Notes on Histograms and Other Quantitative Data Displays

Definition: A histogram is a graphical representation of a frequency distribution.
- The horizontal scale corresponds to classes of quantitative data values.
- The vertical scale corresponds to the frequency of each class.
Benefits:
- Easy to interpret.
- Quickly see where most of the data lies.
- Determine the shape of the distribution (symmetric or skewed).

Frequency distribution table:
- 57-66: 2 students
- 67-76: 10 students
- 77-86: 32 students
- 87-96: 5 students
- 97-106: 1 student
Histogram construction:
- Each class is represented by a vertical bar.
- The height of the bar is the frequency for that class.
- Horizontal boundaries correspond to class endpoints.
Interpretation: Most data is in the middle class (77-86), and the distribution is fairly symmetric.

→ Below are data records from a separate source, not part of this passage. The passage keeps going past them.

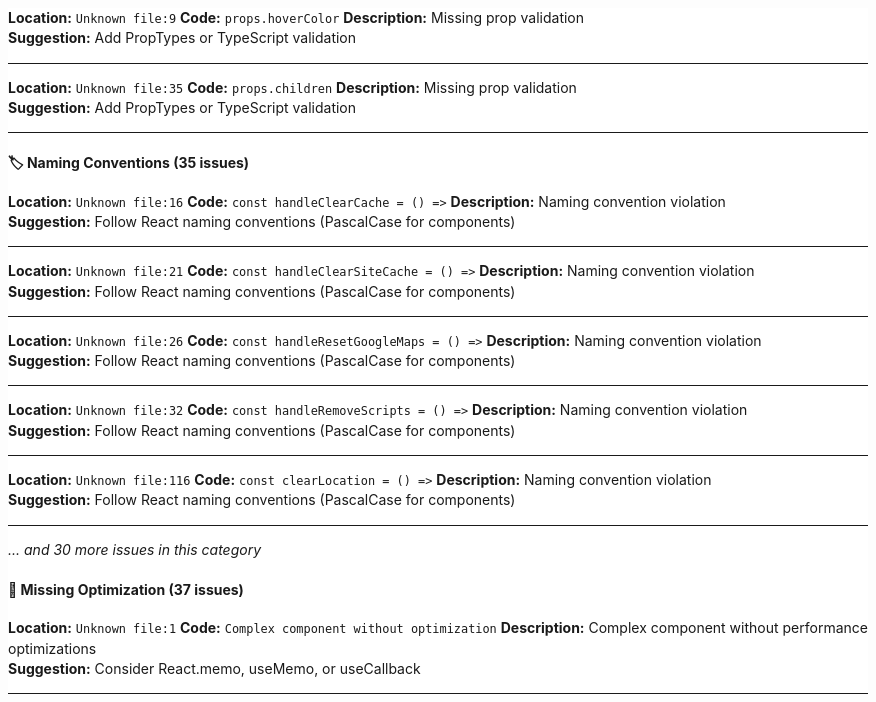 
**Location:** `Unknown file:9`
**Code:** `props.hoverColor`
**Description:** Missing prop validation  
**Suggestion:** Add PropTypes or TypeScript validation

---

**Location:** `Unknown file:35`
**Code:** `props.children`
**Description:** Missing prop validation  
**Suggestion:** Add PropTypes or TypeScript validation

---

#### 🏷️ Naming Conventions (35 issues)

**Location:** `Unknown file:16`
**Code:** `const handleClearCache = () =>`
**Description:** Naming convention violation  
**Suggestion:** Follow React naming conventions (PascalCase for components)

---

**Location:** `Unknown file:21`
**Code:** `const handleClearSiteCache = () =>`
**Description:** Naming convention violation  
**Suggestion:** Follow React naming conventions (PascalCase for components)

---

**Location:** `Unknown file:26`
**Code:** `const handleResetGoogleMaps = () =>`
**Description:** Naming convention violation  
**Suggestion:** Follow React naming conventions (PascalCase for components)

---

**Location:** `Unknown file:32`
**Code:** `const handleRemoveScripts = () =>`
**Description:** Naming convention violation  
**Suggestion:** Follow React naming conventions (PascalCase for components)

---

**Location:** `Unknown file:116`
**Code:** `const clearLocation = () =>`
**Description:** Naming convention violation  
**Suggestion:** Follow React naming conventions (PascalCase for components)

---

*... and 30 more issues in this category*

#### 📌 Missing Optimization (37 issues)

**Location:** `Unknown file:1`
**Code:** `Complex component without optimization`
**Description:** Complex component without performance optimizations  
**Suggestion:** Consider React.memo, useMemo, or useCallback

--- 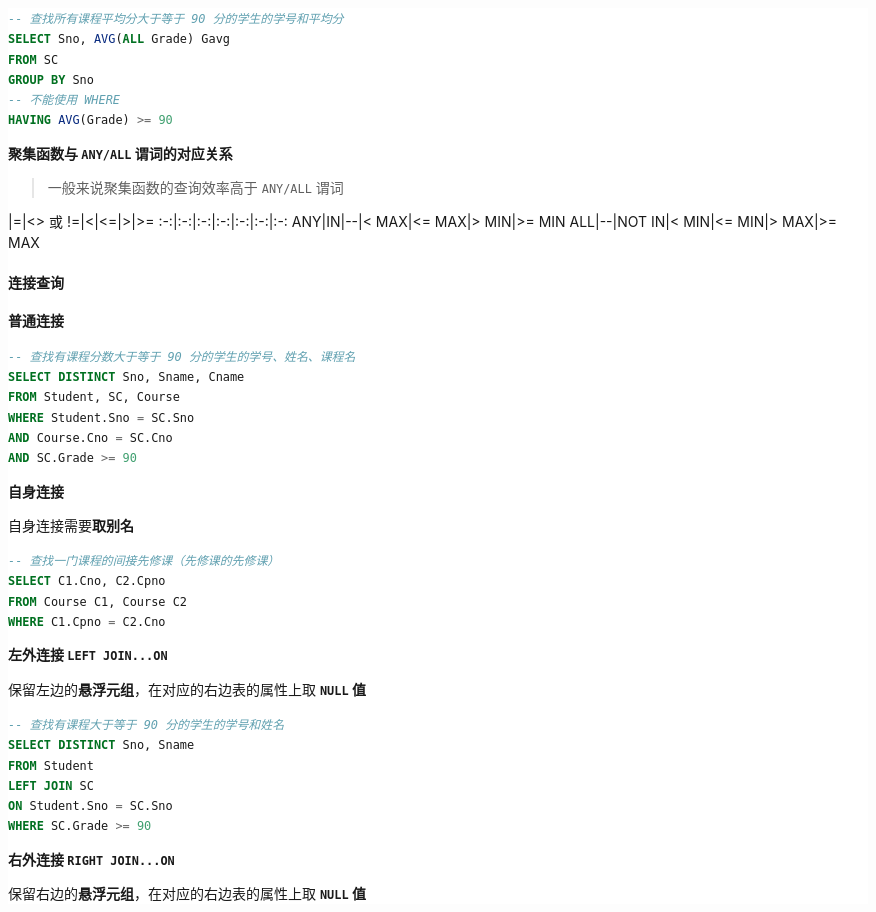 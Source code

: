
 ```sql
-- 查找所有课程平均分大于等于 90 分的学生的学号和平均分
SELECT Sno, AVG(ALL Grade) Gavg
FROM SC
GROUP BY Sno
-- 不能使用 WHERE
HAVING AVG(Grade) >= 90
```

**聚集函数与 `ANY/ALL` 谓词的对应关系**

> 一般来说聚集函数的查询效率高于 `ANY/ALL` 谓词

 |=|<> 或 !=|<|<=|>|>=
:-:|:-:|:-:|:-:|:-:|:-:|:-:
ANY|IN|--|< MAX|<= MAX|\> MIN|\>= MIN
ALL|--|NOT IN|< MIN|<= MIN|\> MAX|\>= MAX

#### 连接查询

**普通连接**

```sql
-- 查找有课程分数大于等于 90 分的学生的学号、姓名、课程名
SELECT DISTINCT Sno, Sname, Cname
FROM Student, SC, Course
WHERE Student.Sno = SC.Sno
AND Course.Cno = SC.Cno
AND SC.Grade >= 90
```

**自身连接**

自身连接需要**取别名**

```sql
-- 查找一门课程的间接先修课（先修课的先修课）
SELECT C1.Cno, C2.Cpno
FROM Course C1, Course C2
WHERE C1.Cpno = C2.Cno
```

**左外连接 `LEFT JOIN...ON`**

保留左边的**悬浮元组**，在对应的右边表的属性上取 **`NULL` 值**

```sql
-- 查找有课程大于等于 90 分的学生的学号和姓名
SELECT DISTINCT Sno, Sname
FROM Student
LEFT JOIN SC
ON Student.Sno = SC.Sno
WHERE SC.Grade >= 90
```

**右外连接 `RIGHT JOIN...ON`**

保留右边的**悬浮元组**，在对应的右边表的属性上取 **`NULL` 值**

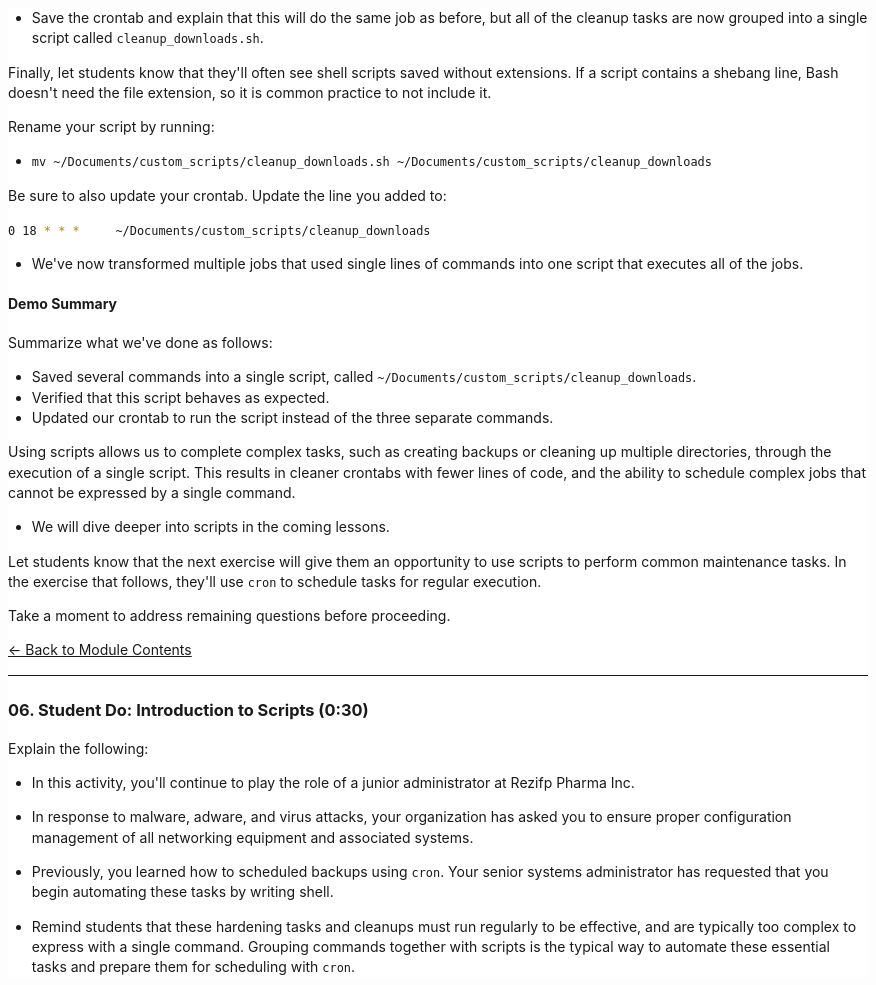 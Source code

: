 - Save the crontab and explain that this will do the same job as before, but all of the cleanup tasks are now grouped into a single script called `cleanup_downloads.sh`.

Finally, let students know that they'll often see shell scripts saved without extensions. If a script contains a shebang line, Bash doesn't need the file extension, so it is common practice to not include it.

Rename your script by running: 

- `mv ~/Documents/custom_scripts/cleanup_downloads.sh ~/Documents/custom_scripts/cleanup_downloads`

Be sure to also update your crontab. Update the line you added to:

```bash
0 18 * * *     ~/Documents/custom_scripts/cleanup_downloads
```

- We've now transformed multiple jobs that used single lines of commands into one script that executes all of the jobs.  

#### Demo Summary

Summarize what we've done as follows:

- Saved several commands into a single script, called `~/Documents/custom_scripts/cleanup_downloads`.
- Verified that this script behaves as expected.
- Updated our crontab to run the script instead of the three separate commands.

Using scripts allows us to complete complex tasks, such as creating backups or cleaning up multiple directories, through the execution of a single script. This results in cleaner crontabs with fewer lines of code, and the ability to schedule complex jobs that cannot be expressed by a single command.

- We will dive deeper into scripts in the coming lessons.

Let students know that the next exercise will give them an opportunity to use scripts to perform common maintenance tasks. In the exercise that follows, they'll use `cron` to schedule tasks for regular execution.

Take a moment to address remaining questions before proceeding.

[<- Back to Module Contents](LessonPlan.md#module-day-2-contents)

---

### 06. Student Do: Introduction to Scripts (0:30)

Explain the following:

- In this activity, you'll continue to play the role of a junior administrator at Rezifp Pharma Inc.

- In response to malware, adware, and virus attacks, your organization has asked you to ensure proper configuration management of all networking equipment and associated systems.

- Previously, you learned how to scheduled backups using `cron`. Your senior systems administrator has requested that you begin automating these tasks by writing shell.

- Remind students that these hardening tasks and cleanups must run regularly to be effective, and are typically too complex to express with a single command. Grouping commands together with scripts is the typical way to automate these essential tasks and prepare them for scheduling with `cron`.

Definition: A graph representing quantitative data that separates each data value into two parts: the stem and the leaf.
- Similar to a histogram but retains all original data values.
Construction:
- Stem: Tens digit (left column).
- Leaf: Ones digit (right column).
Example:
- Data: 67, 69, 68, 65, 62
- Stem: 6
- Leaves: 7, 9, 8, 5, 2
Interpretation: Quickly see that most data is in the 80s (based on the example in the transcript, but not explicitly shown).

Definition: Each data value is plotted as a dot along an axis.
Usefulness:
- See where data is clustered.
- Identify values that occur most often.
Example: Heart rate data.
- Horizontal axis ranges from 55 to 100.
- Dots above values (e.g., a dot above 62, last dot above 98).
Interpretation: Data is clustered between 77 and 84, with 80 having the most occurrences (five dots).